Il y a un autre Salonique, celui que l’on aperçoit, par les coupures des ruelles perpendiculaires au quai, celui qui superpose ses maisons peintes, ses minarets, ses dômes, ses cyprès, sur la déclivité de la colline. Mais, si loin et si près, il ne doit pas détourner notre curiosité attentive de ce quartier où nous sommes, où nous resterons aujourd’hui, quartier du Port, surgi de la mer, sur les ruines de l’ancienne muraille maritime, quartier qui se croit européen et qui est seulement levantin. La laideur des architectures, des tramways à trolleys, des fiacres sales, des costumes à la franque, a profondément déçu la plupart de mes compatriotes, et je suis tentée, par momens, de suivre le conseil qu’on me donne, de regarder surtout le beau golfe, d’un azur inégal, ceint de montagnes mauves et tout chargé de vaisseaux.
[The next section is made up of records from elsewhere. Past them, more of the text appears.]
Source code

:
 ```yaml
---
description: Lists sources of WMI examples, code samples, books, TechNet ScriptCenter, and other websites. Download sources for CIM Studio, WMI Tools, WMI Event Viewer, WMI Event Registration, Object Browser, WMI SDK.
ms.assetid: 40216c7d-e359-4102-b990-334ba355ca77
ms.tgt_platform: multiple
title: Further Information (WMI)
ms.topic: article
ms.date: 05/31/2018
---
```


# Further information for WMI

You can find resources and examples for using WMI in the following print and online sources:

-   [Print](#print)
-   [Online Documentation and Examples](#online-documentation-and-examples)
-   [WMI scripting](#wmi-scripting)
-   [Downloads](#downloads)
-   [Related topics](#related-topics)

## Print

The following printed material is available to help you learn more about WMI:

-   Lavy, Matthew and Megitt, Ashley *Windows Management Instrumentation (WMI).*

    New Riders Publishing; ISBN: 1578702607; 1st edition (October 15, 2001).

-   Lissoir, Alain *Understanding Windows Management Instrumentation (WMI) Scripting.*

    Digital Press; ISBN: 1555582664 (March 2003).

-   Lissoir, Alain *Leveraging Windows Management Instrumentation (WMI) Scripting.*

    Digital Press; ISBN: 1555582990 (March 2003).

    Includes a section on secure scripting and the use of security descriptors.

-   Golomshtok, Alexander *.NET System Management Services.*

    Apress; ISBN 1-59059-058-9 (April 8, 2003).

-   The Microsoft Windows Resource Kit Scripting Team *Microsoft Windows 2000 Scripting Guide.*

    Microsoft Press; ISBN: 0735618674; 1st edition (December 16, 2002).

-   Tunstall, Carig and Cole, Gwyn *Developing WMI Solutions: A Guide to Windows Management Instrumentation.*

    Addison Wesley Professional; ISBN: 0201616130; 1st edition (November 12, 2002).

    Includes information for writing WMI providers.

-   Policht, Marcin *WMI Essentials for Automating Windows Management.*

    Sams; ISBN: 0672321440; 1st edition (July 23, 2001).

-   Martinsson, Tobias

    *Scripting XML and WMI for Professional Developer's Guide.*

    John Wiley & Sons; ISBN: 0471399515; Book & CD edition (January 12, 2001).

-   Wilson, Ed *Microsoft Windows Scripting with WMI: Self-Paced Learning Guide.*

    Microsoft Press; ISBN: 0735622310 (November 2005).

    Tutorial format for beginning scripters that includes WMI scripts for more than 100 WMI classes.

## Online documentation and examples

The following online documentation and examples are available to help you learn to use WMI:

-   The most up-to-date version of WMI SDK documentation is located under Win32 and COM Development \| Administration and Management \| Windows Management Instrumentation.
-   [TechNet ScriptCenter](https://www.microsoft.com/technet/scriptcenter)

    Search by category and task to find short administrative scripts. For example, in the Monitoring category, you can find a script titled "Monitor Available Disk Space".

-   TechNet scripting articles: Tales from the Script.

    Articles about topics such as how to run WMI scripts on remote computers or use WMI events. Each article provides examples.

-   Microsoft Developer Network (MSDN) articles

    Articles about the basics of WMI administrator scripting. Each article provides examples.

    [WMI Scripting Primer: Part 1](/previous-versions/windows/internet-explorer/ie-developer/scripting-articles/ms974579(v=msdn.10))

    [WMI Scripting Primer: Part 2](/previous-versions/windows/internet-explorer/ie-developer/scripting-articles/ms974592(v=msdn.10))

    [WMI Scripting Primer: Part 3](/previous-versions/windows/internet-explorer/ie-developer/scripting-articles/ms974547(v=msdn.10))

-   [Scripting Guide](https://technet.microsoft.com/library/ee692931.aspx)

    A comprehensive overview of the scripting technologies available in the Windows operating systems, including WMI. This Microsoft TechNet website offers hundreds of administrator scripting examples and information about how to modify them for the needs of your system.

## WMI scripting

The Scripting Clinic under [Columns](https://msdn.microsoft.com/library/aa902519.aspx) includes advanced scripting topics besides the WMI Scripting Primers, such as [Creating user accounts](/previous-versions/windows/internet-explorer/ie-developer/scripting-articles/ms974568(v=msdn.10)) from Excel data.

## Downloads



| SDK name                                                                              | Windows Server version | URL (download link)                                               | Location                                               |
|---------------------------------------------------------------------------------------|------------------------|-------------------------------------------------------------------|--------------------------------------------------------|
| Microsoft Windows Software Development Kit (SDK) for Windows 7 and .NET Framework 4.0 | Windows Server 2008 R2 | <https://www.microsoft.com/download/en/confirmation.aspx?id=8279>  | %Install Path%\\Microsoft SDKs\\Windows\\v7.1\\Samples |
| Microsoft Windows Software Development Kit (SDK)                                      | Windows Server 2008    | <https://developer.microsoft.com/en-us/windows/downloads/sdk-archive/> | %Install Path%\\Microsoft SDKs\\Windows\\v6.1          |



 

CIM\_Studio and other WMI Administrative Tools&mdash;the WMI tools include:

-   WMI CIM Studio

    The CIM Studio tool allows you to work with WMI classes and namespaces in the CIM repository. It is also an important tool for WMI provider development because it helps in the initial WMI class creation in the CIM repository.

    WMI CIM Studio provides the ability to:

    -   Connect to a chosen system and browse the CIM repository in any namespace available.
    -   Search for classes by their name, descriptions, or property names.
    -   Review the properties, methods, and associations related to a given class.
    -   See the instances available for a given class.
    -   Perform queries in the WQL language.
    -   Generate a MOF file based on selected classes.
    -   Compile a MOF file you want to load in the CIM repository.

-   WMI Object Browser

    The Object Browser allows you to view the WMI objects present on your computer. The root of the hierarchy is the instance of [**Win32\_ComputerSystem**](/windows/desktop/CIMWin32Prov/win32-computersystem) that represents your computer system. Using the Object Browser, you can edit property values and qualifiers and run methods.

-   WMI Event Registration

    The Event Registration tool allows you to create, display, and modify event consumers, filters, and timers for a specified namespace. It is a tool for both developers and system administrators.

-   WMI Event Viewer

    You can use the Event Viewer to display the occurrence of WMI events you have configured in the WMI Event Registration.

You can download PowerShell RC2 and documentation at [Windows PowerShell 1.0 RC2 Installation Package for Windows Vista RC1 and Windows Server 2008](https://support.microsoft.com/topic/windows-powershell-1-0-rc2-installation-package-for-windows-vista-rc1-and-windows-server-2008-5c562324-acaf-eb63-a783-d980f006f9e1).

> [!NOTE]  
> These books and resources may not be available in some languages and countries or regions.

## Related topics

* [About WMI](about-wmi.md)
Que les barques rondes des Iles me plaisent à voir, aussi pressées contre le parapet du quai, avec leurs grosses coques, sculptées et bariolées, leurs noms jolis comme des poèmes, leurs mâts qui font des hachures claires sur le fond bleu obscur de la rade ! Les bateliers dorment, couchés, face au ciel, ou sucent des oranges dont les écorces pointillent d’or l’eau mouvante, émue par le coup de brise de cinq heures. Sur les dalles, un peuple de guenilleux, coiffés de chiffons en lambeaux, poitrine nue et jambes nues, se prélasse, s’insulte, se provoque par des injures effroyables, dans tous les dialectes méditerranéens. Un chanteur module une romance aiguë et tremblotante. Des enfans tsiganes, couleur de cigare, demandent l’aumône, acharnés comme des taons. Des femmes à larges pantalons, réfugiées de Thrace ou de Macédoine, tendent les mains, sans rien dire. Et la foule dominicale, indifférente, continue sa promenade, un peu moins lente, parce que l’heure approche où il convient de s’asseoir devant les pâtisseries et les cafés.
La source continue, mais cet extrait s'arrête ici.